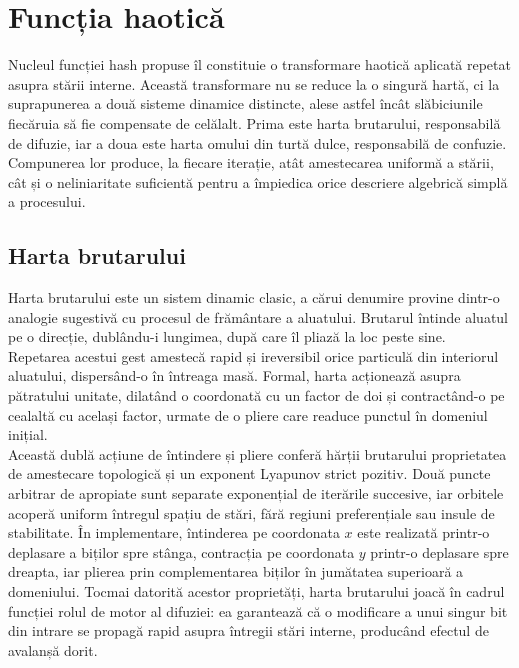 \section{Funcția haotică}

Nucleul funcției hash propuse îl constituie o transformare haotică aplicată repetat asupra stării interne.
Această transformare nu se reduce la o singură hartă, ci la suprapunerea a două sisteme dinamice distincte, alese astfel încât slăbiciunile fiecăruia să fie compensate de celălalt.
Prima este harta brutarului, responsabilă de difuzie, iar a doua este harta omului din turtă dulce, responsabilă de confuzie.
Compunerea lor produce, la fiecare iterație, atât amestecarea uniformă a stării, cât și o neliniaritate suficientă pentru a împiedica orice descriere algebrică simplă a procesului. \\

\subsection{Harta brutarului}

Harta brutarului este un sistem dinamic clasic, a cărui denumire provine dintr-o analogie sugestivă cu procesul de frământare a aluatului.
Brutarul întinde aluatul pe o direcție, dublându-i lungimea, după care îl pliază la loc peste sine.
Repetarea acestui gest amestecă rapid și ireversibil orice particulă din interiorul aluatului, dispersând-o în întreaga masă.
Formal, harta acționează asupra pătratului unitate, dilatând o coordonată cu un factor de doi și contractând-o pe cealaltă cu același factor, urmate de o pliere care readuce punctul în domeniul inițial. \\

Această dublă acțiune de întindere și pliere conferă hărții brutarului proprietatea de amestecare topologică și un exponent Lyapunov strict pozitiv.
Două puncte arbitrar de apropiate sunt separate exponențial de iterările succesive, iar orbitele acoperă uniform întregul spațiu de stări, fără regiuni preferențiale sau insule de stabilitate.
În implementare, întinderea pe coordonata $x$ este realizată printr-o deplasare a biților spre stânga, contracția pe coordonata $y$ printr-o deplasare spre dreapta, iar plierea prin complementarea biților în jumătatea superioară a domeniului.
Tocmai datorită acestor proprietăți, harta brutarului joacă în cadrul funcției rolul de motor al difuziei: ea garantează că o modificare a unui singur bit din intrare se propagă rapid asupra întregii stări interne, producând efectul de avalanșă dorit. \\

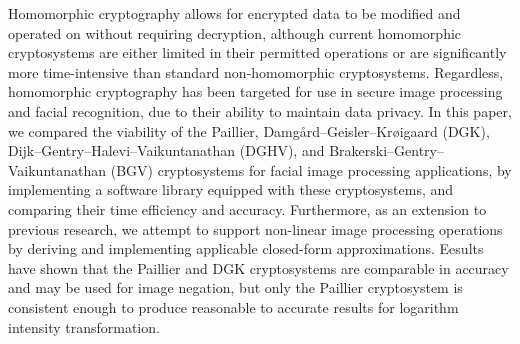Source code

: \begin{thesisabstract}
    \noindent
    Homomorphic cryptography allows for encrypted data to be modified and operated on without requiring decryption, although current homomorphic cryptosystems are either limited in their permitted operations or are significantly more time-intensive than standard non-homomorphic cryptosystems. Regardless, homomorphic cryptography has been targeted for use in secure image processing and facial recognition, due to their ability to maintain data privacy. In this paper, we compared the viability of the Paillier, Damg{\aa}rd--Geisler--Kr{\o}igaard (DGK), Dijk--Gentry--Halevi--Vaikuntanathan (DGHV), and Brakerski--Gentry--Vaikuntanathan (BGV) cryptosystems for facial image processing applications, by implementing a software library equipped with these cryptosystems, and comparing their time efficiency and accuracy. Furthermore, as an extension to previous research, we attempt to support non-linear image processing operations by deriving and implementing applicable closed-form approximations. Eesults have shown that the Paillier and DGK cryptosystems are comparable in accuracy and may be used for image negation, but only the Paillier cryptosystem is consistent enough to produce reasonable to accurate results for logarithm intensity transformation.

\end{thesisabstract}
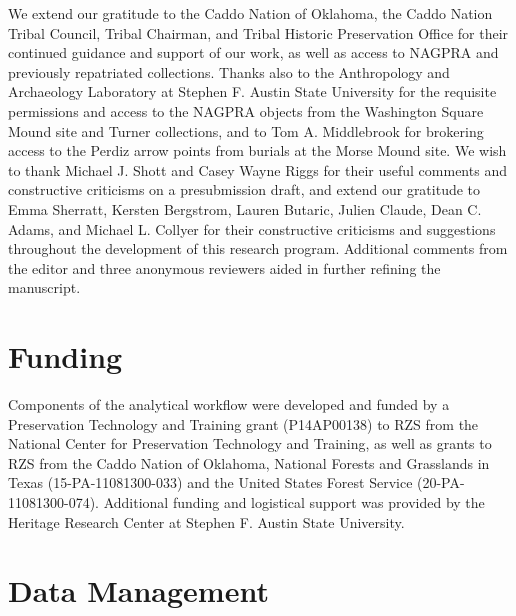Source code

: \documentclass[smallextended]{svjour3}       %
\begin{document}
We extend our gratitude to the Caddo Nation of Oklahoma, the Caddo
Nation Tribal Council, Tribal Chairman, and Tribal Historic Preservation
Office for their continued guidance and support of our work, as well as
access to NAGPRA and previously repatriated collections. Thanks also to
the Anthropology and Archaeology Laboratory at Stephen F. Austin State
University for the requisite permissions and access to the NAGPRA
objects from the Washington Square Mound site and Turner collections,
and to Tom A. Middlebrook for brokering access to the Perdiz arrow
points from burials at the Morse Mound site. We wish to thank Michael J.
Shott and Casey Wayne Riggs for their useful comments and constructive
criticisms on a presubmission draft, and extend our gratitude to Emma
Sherratt, Kersten Bergstrom, Lauren Butaric, Julien Claude, Dean C.
Adams, and Michael L. Collyer for their constructive criticisms and
suggestions throughout the development of this research program.
Additional comments from the editor and three anonymous reviewers aided
in further refining the manuscript.

\hypertarget{funding}{%
\section*{Funding}\label{funding}}

Components of the analytical workflow were developed and funded by a
Preservation Technology and Training grant (P14AP00138) to RZS from the
National Center for Preservation Technology and Training, as well as
grants to RZS from the Caddo Nation of Oklahoma, National Forests and
Grasslands in Texas (15-PA-11081300-033) and the United States Forest
Service (20-PA-11081300-074). Additional funding and logistical support
was provided by the Heritage Research Center at Stephen F. Austin State
University.

\hypertarget{data-management}{%
\section*{Data Management}\label{data-management}}
\end{document}
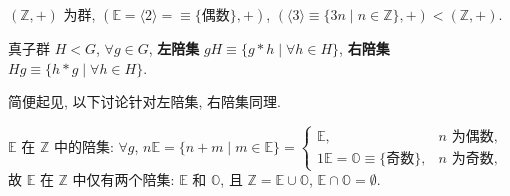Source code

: \documentclass{note}
\begin{document}
\begin{eg}
    $(\mathbb{Z},+)$ 为群, $(\mathbb{E}=\langle 2\rangle=\equiv\{偶数\},+)$, $(\langle 3\rangle\equiv\{3n\mid n\in\mathbb{Z}\},+)<(\mathbb{Z},+)$.
\end{eg}

\begin{df}[陪集 (Coset)]
    真子群 $H<G$, $\forall g\in G$, \textbf{左陪集} $gH\equiv\{g*h\mid\forall h\in H\}$, \textbf{右陪集} $Hg\equiv\{h*g\mid\forall h\in H\}$.
\end{df}

简便起见, 以下讨论针对左陪集, 右陪集同理.

\begin{eg}
    $\mathbb{E}$ 在 $\mathbb{Z}$ 中的陪集: $\forall g$, $n\mathbb{E}=\{n+m\mid m\in\mathbb{E}\}=\left\{\begin{array}{ll}
        \mathbb{E},&n\text{ 为偶数},\\
        1\mathbb{E}=\mathbb{O}\equiv\{\text{奇数}\},&n\text{ 为奇数},
    \end{array}\right.$ 故 $\mathbb{E}$ 在 $\mathbb{Z}$ 中仅有两个陪集: $\mathbb{E}$ 和 $\mathbb{O}$, 且 $\mathbb{Z}=\mathbb{E}\cup\mathbb{O}$, $\mathbb{E}\cap\mathbb{O}=\emptyset$.
\end{eg}
\end{document}
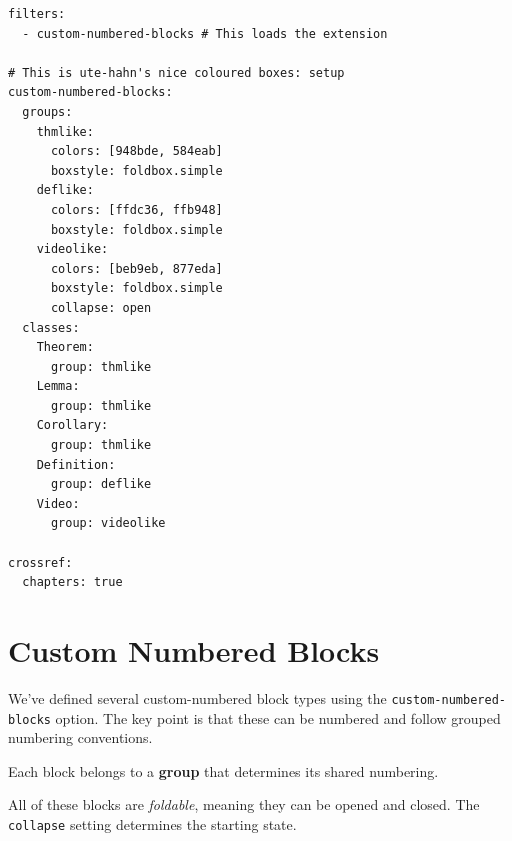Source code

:\documentclass[
  a4paper,
  DIV=11,
  numbers=noendperiod,
  oneside]{scrreport}
\begin{document}
\begin{verbatim}
filters:
  - custom-numbered-blocks # This loads the extension

# This is ute-hahn's nice coloured boxes: setup
custom-numbered-blocks:
  groups:
    thmlike:
      colors: [948bde, 584eab]
      boxstyle: foldbox.simple
    deflike:
      colors: [ffdc36, ffb948]
      boxstyle: foldbox.simple
    videolike:
      colors: [beb9eb, 877eda]
      boxstyle: foldbox.simple
      collapse: open
  classes:
    Theorem:
      group: thmlike
    Lemma:
      group: thmlike
    Corollary:
      group: thmlike
    Definition:
      group: deflike
    Video:
      group: videolike
      
crossref:
  chapters: true
\end{verbatim}

\section{Custom Numbered Blocks}\label{custom-numbered-blocks}

We've defined several custom-numbered block types using the
\texttt{custom-numbered-blocks} option. The key point is that these can
be numbered and follow grouped numbering conventions.

Each block belongs to a \textbf{group} that determines its shared
numbering.

All of these blocks are \emph{foldable}, meaning they can be opened and
closed. The \texttt{collapse} setting determines the starting state.
\end{document}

━━━━━━━━

◆ WORK TO BE COMPLETED: Without including any picture, write out the material above verbatim.

◆ REPLY TO THE TASK:
 \section{Funcția haotică}

Nucleul funcției hash propuse îl constituie o transformare haotică aplicată repetat asupra stării interne.
Această transformare nu se reduce la o singură hartă, ci la suprapunerea a două sisteme dinamice distincte, alese astfel încât slăbiciunile fiecăruia să fie compensate de celălalt.
Prima este harta brutarului, responsabilă de difuzie, iar a doua este harta omului din turtă dulce, responsabilă de confuzie.
Compunerea lor produce, la fiecare iterație, atât amestecarea uniformă a stării, cât și o neliniaritate suficientă pentru a împiedica orice descriere algebrică simplă a procesului. \\

\subsection{Harta brutarului}

Harta brutarului este un sistem dinamic clasic, a cărui denumire provine dintr-o analogie sugestivă cu procesul de frământare a aluatului.
Brutarul întinde aluatul pe o direcție, dublându-i lungimea, după care îl pliază la loc peste sine.
Repetarea acestui gest amestecă rapid și ireversibil orice particulă din interiorul aluatului, dispersând-o în întreaga masă.
Formal, harta acționează asupra pătratului unitate, dilatând o coordonată cu un factor de doi și contractând-o pe cealaltă cu același factor, urmate de o pliere care readuce punctul în domeniul inițial. \\

Această dublă acțiune de întindere și pliere conferă hărții brutarului proprietatea de amestecare topologică și un exponent Lyapunov strict pozitiv.
Două puncte arbitrar de apropiate sunt separate exponențial de iterările succesive, iar orbitele acoperă uniform întregul spațiu de stări, fără regiuni preferențiale sau insule de stabilitate.
În implementare, întinderea pe coordonata $x$ este realizată printr-o deplasare a biților spre stânga, contracția pe coordonata $y$ printr-o deplasare spre dreapta, iar plierea prin complementarea biților în jumătatea superioară a domeniului.
Tocmai datorită acestor proprietăți, harta brutarului joacă în cadrul funcției rolul de motor al difuziei: ea garantează că o modificare a unui singur bit din intrare se propagă rapid asupra întregii stări interne, producând efectul de avalanșă dorit. \\

Source code

: \begin{thesisabstract}
    \noindent
    Homomorphic cryptography allows for encrypted data to be modified and operated on without requiring decryption, although current homomorphic cryptosystems are either limited in their permitted operations or are significantly more time-intensive than standard non-homomorphic cryptosystems. Regardless, homomorphic cryptography has been targeted for use in secure image processing and facial recognition, due to their ability to maintain data privacy. In this paper, we compared the viability of the Paillier, Damg{\aa}rd--Geisler--Kr{\o}igaard (DGK), Dijk--Gentry--Halevi--Vaikuntanathan (DGHV), and Brakerski--Gentry--Vaikuntanathan (BGV) cryptosystems for facial image processing applications, by implementing a software library equipped with these cryptosystems, and comparing their time efficiency and accuracy. Furthermore, as an extension to previous research, we attempt to support non-linear image processing operations by deriving and implementing applicable closed-form approximations. Eesults have shown that the Paillier and DGK cryptosystems are comparable in accuracy and may be used for image negation, but only the Paillier cryptosystem is consistent enough to produce reasonable to accurate results for logarithm intensity transformation.

\end{thesisabstract}
Source code

: \documentclass[smallextended]{svjour3}       %
\begin{document}
We extend our gratitude to the Caddo Nation of Oklahoma, the Caddo
Nation Tribal Council, Tribal Chairman, and Tribal Historic Preservation
Office for their continued guidance and support of our work, as well as
access to NAGPRA and previously repatriated collections. Thanks also to
the Anthropology and Archaeology Laboratory at Stephen F. Austin State
University for the requisite permissions and access to the NAGPRA
objects from the Washington Square Mound site and Turner collections,
and to Tom A. Middlebrook for brokering access to the Perdiz arrow
points from burials at the Morse Mound site. We wish to thank Michael J.
Shott and Casey Wayne Riggs for their useful comments and constructive
criticisms on a presubmission draft, and extend our gratitude to Emma
Sherratt, Kersten Bergstrom, Lauren Butaric, Julien Claude, Dean C.
Adams, and Michael L. Collyer for their constructive criticisms and
suggestions throughout the development of this research program.
Additional comments from the editor and three anonymous reviewers aided
in further refining the manuscript.

\hypertarget{funding}{%
\section*{Funding}\label{funding}}

Components of the analytical workflow were developed and funded by a
Preservation Technology and Training grant (P14AP00138) to RZS from the
National Center for Preservation Technology and Training, as well as
grants to RZS from the Caddo Nation of Oklahoma, National Forests and
Grasslands in Texas (15-PA-11081300-033) and the United States Forest
Service (20-PA-11081300-074). Additional funding and logistical support
was provided by the Heritage Research Center at Stephen F. Austin State
University.

\hypertarget{data-management}{%
\section*{Data Management}\label{data-management}}
\end{document}
Source code

: \documentclass{note}
\begin{document}
\begin{eg}
    $(\mathbb{Z},+)$ 为群, $(\mathbb{E}=\langle 2\rangle=\equiv\{偶数\},+)$, $(\langle 3\rangle\equiv\{3n\mid n\in\mathbb{Z}\},+)<(\mathbb{Z},+)$.
\end{eg}

\begin{df}[陪集 (Coset)]
    真子群 $H<G$, $\forall g\in G$, \textbf{左陪集} $gH\equiv\{g*h\mid\forall h\in H\}$, \textbf{右陪集} $Hg\equiv\{h*g\mid\forall h\in H\}$.
\end{df}

简便起见, 以下讨论针对左陪集, 右陪集同理.

\begin{eg}
    $\mathbb{E}$ 在 $\mathbb{Z}$ 中的陪集: $\forall g$, $n\mathbb{E}=\{n+m\mid m\in\mathbb{E}\}=\left\{\begin{array}{ll}
        \mathbb{E},&n\text{ 为偶数},\\
        1\mathbb{E}=\mathbb{O}\equiv\{\text{奇数}\},&n\text{ 为奇数},
    \end{array}\right.$ 故 $\mathbb{E}$ 在 $\mathbb{Z}$ 中仅有两个陪集: $\mathbb{E}$ 和 $\mathbb{O}$, 且 $\mathbb{Z}=\mathbb{E}\cup\mathbb{O}$, $\mathbb{E}\cap\mathbb{O}=\emptyset$.
\end{eg}
\end{document}
Source code

:\documentclass[
  a4paper,
  DIV=11,
  numbers=noendperiod,
  oneside]{scrreport}
\begin{document}
\begin{verbatim}
filters:
  - custom-numbered-blocks # This loads the extension

# This is ute-hahn's nice coloured boxes: setup
custom-numbered-blocks:
  groups:
    thmlike:
      colors: [948bde, 584eab]
      boxstyle: foldbox.simple
    deflike:
      colors: [ffdc36, ffb948]
      boxstyle: foldbox.simple
    videolike:
      colors: [beb9eb, 877eda]
      boxstyle: foldbox.simple
      collapse: open
  classes:
    Theorem:
      group: thmlike
    Lemma:
      group: thmlike
    Corollary:
      group: thmlike
    Definition:
      group: deflike
    Video:
      group: videolike
      
crossref:
  chapters: true
\end{verbatim}

\section{Custom Numbered Blocks}\label{custom-numbered-blocks}

We've defined several custom-numbered block types using the
\texttt{custom-numbered-blocks} option. The key point is that these can
be numbered and follow grouped numbering conventions.

Each block belongs to a \textbf{group} that determines its shared
numbering.

All of these blocks are \emph{foldable}, meaning they can be opened and
closed. The \texttt{collapse} setting determines the starting state.
\end{document}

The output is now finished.